Now it’s obvious to me, as it should be obvious to the entire population of at least five continents, that people who are in the club before a certain time should be invited to stay and reap the benefits of their commitment to our social, economic and cultural way of life – and that goes for Romanian spud pickers (see earlier post) as well as Spanish brain surgeons. Hands up anyone who doesn’t agree with that. I thought so.
But how’s this for nonsense. An idiot in Brussels (I’ll be driving past next week with my European wife, so I’ll be quite happy to drop in and tell him this personally) has worked out that as a sovereign state following Brexit, and with citizens resident who are nationals of other sovereign states, that the rights and duties of those citizens should be subject not to the British courts, but to the European Court of Justice, which I can’t remember driving past on my way to Dover. Well I know a bloke up the street who’s from Russia. Quite rightly, he’s worried that he won’t get the same options to appeal to the Russian Supreme Court of Arbitration next time he gets nicked for speeding and he’s going to start shouting very loudly about this, which as we heard in a previous rant is the new way of getting stuff done in the UK.

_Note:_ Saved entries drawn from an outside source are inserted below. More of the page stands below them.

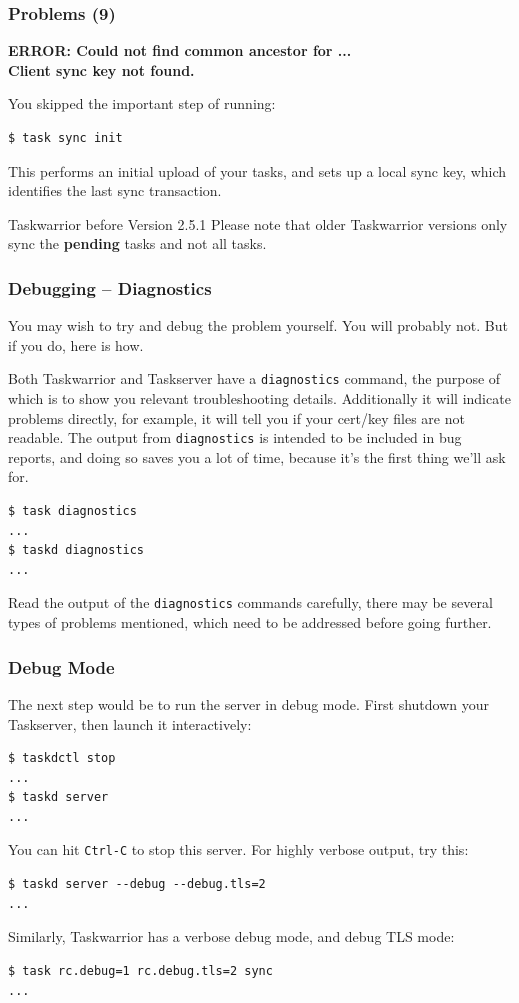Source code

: \documentclass[t,handout]{beamer}
\begin{document}
\begin{frame}[fragile]\frametitle{Problems (9)}
    \textbf{ERROR: Could not find common ancestor for ...\\
Client sync key not found.}

    You skipped the important step of running:
    \begin{lstlisting}
$ task sync init\end{lstlisting}

    This performs an initial upload of your tasks, and sets up a local sync key, which identifies the last sync transaction.

    \begin{alertblock}{Taskwarrior before Version 2.5.1}
        Please note that older Taskwarrior versions only sync the \textbf{pending} tasks and not all tasks.
    \end{alertblock}
\end{frame}

\begin{frame}[fragile]\frametitle{Debugging -- Diagnostics}
      You may wish to try and debug the problem yourself. You will probably not. But if you do, here is how.

      Both Taskwarrior and Taskserver have a \verb+diagnostics+ command, the purpose of which is to show you relevant troubleshooting details. Additionally it will indicate problems directly, for example, it will tell you if your cert/key files are not readable. The output from \verb+diagnostics+ is intended to be included in bug reports, and doing so saves you a lot of time, because it's the first thing we'll ask for.

      \begin{lstlisting}
$ task diagnostics
...
$ taskd diagnostics
...\end{lstlisting}

    Read the output of the \verb+diagnostics+ commands carefully, there may be several types of problems mentioned, which need to be addressed before going further.
\end{frame}

\begin{frame}[fragile]\frametitle{Debug Mode}
    The next step would be to run the server in debug mode. First shutdown your Taskserver, then launch it interactively:

    \begin{lstlisting}
$ taskdctl stop
...
$ taskd server
...\end{lstlisting}

    You can hit \verb+Ctrl-C+ to stop this server. For highly verbose output, try this:
    \begin{lstlisting}
$ taskd server --debug --debug.tls=2
...\end{lstlisting}

    Similarly, Taskwarrior has a verbose debug mode, and debug TLS mode:
    \begin{lstlisting}
$ task rc.debug=1 rc.debug.tls=2 sync
...\end{lstlisting}
\end{frame}
\end{document}
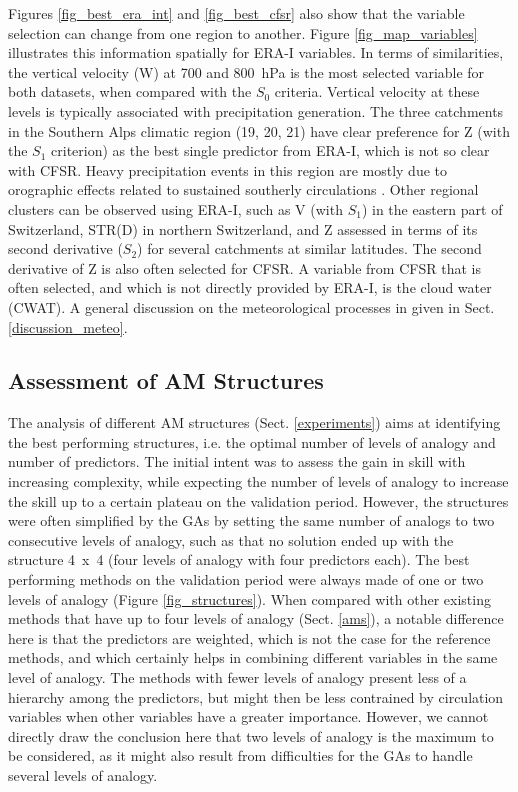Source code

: \documentclass[draft]{agujournal2019}
\begin{document}
Figures \ref{fig_best_era_int} and \ref{fig_best_cfsr} also show that the variable selection can change from one region to another. Figure \ref{fig_map_variables} illustrates this information spatially for ERA-I variables. In terms of similarities, the vertical velocity (W) at 700 and 800~hPa is the most selected variable for both datasets, when compared with the $S_{0}$ criteria. Vertical velocity at these levels is typically associated with precipitation generation. The three catchments in the Southern Alps climatic region (19, 20, 21) have clear preference for Z (with the $S_{1}$ criterion) as the best single predictor from ERA-I, which is not so clear with CFSR. Heavy precipitation events in this region are mostly due to orographic effects related to sustained southerly circulations \cite{Massacand1998}. Other regional clusters can be observed using ERA-I, such as V (with $S_{1}$) in the eastern part of Switzerland, STR(D) in northern Switzerland, and Z assessed in terms of its second derivative ($S_{2}$) for several catchments at similar latitudes. The second derivative of Z is also often selected for CFSR. A variable from CFSR that is often selected, and which is not directly provided by ERA-I, is the cloud water (CWAT). A general discussion on the meteorological processes in given in Sect. \ref{discussion_meteo}.


\subsection{Assessment of AM Structures}
\label{structures}

The analysis of different AM structures (Sect. \ref{experiments}) aims at identifying the best performing structures, i.e. the optimal number of levels of analogy and number of predictors. The initial intent was to assess the gain in skill with increasing complexity, while expecting the number of levels of analogy to increase the skill up to a certain plateau on the validation period. However, the structures were often simplified by the GAs by setting the same number of analogs to two consecutive levels of analogy, such as that no solution ended up with the structure 4~x~4 (four levels of analogy with four predictors each). The best performing methods on the validation period were always made of one or two levels of analogy (Figure \ref{fig_structures}). When compared with other existing methods that have up to four levels of analogy (Sect. \ref{ams}), a notable difference here is that the predictors are weighted, which is not the case for the reference methods, and which certainly helps in combining different variables in the same level of analogy. The methods with fewer levels of analogy present less of a hierarchy among the predictors, but might then be less contrained by circulation variables when other variables have a greater importance. However, we cannot directly draw the conclusion here that two levels of analogy is the maximum to be considered, as it might also result from difficulties for the GAs to handle several levels of analogy.
\end{document}
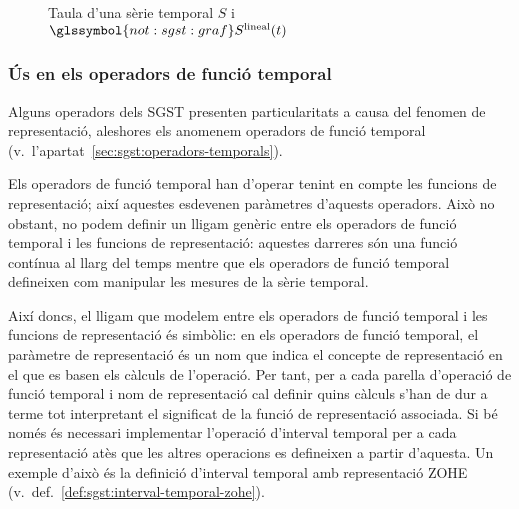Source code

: \begin{example}
\begin{figure}[tp]
   \caption{Taula d'una sèrie temporal $S$ i
     $\glssymbol{not:sgst:graf} S^\text{lineal}(t)$}
  \label{fig:model:repr:lineal}
  \end{figure}

\end{example}


\subsubsection{Ús en els operadors de funció temporal}

Alguns operadors dels SGST presenten particularitats a causa del
fenomen de representació, aleshores els anomenem operadors de funció
temporal (v.\ l'apartat~\ref{sec:sgst:operadors-temporals}).

Els operadors de funció temporal han d'operar tenint en compte les
funcions de representació; així aquestes esdevenen paràmetres
d'aquests operadors. Això no obstant, no podem definir un lligam
genèric entre els operadors de funció temporal i les funcions de
representació: aquestes darreres són una funció contínua al llarg del
temps mentre que els operadors de funció temporal defineixen com
manipular les mesures de la sèrie temporal.

Així doncs, el lligam que modelem entre els operadors de funció
temporal i les funcions de representació és simbòlic: en els operadors
de funció temporal, el paràmetre de representació és un nom que indica
el concepte de representació en el que es basen els càlculs de
l'operació. Per tant, per a cada parella d'operació de funció temporal
i nom de representació cal definir quins càlculs s'han de dur a terme
tot interpretant el significat de la funció de representació
associada. Si bé només és necessari implementar l'operació d'interval
temporal per a cada representació atès que les altres operacions es
defineixen a partir d'aquesta. Un exemple d'això és la definició
d'interval temporal amb representació ZOHE (v.\
def.~\ref{def:sgst:interval-temporal-zohe}).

How about this for a solution. I know it’s daft, but it might just work. How about we simply look at the existing rules – permanent resident status after five years – and apply those rules. Then whoever meets the rules is a de-facto brit, and those who don’t, aren’t. Then we treat the rest exactly the same as Americans, Australians, Chinese, Koreans, Eskimos(?), Russians and anyone else who knows me. It’ll sort itself out in the end and there’ll be no need for anybody to whine about it because it’s simple and fair.
Any solution which subjects the British courts to the jurisdiction of the ECJ in rulings about residents of this country is not Brexit, creates two classes of citizen of which the British are definitely the subordinate, subjugates the British citizen to a foreign power and betrays our democracy. And because that’s so obvious, I can’t imagine it ever being allowed to happen. What worries me is that there are politicians in the UK who can, and these people are in charge of getting stuff done.
Try this one at home, but don’t get too worked up. You’ll need to save your energy for the next imebecileogram from the continent. To prove the idiocy of the Euro-response to the British proposal, simply try and imagine a Frexit in which the Brits and the Germans tried that one on the French. That would definitely be our last tango in Paris.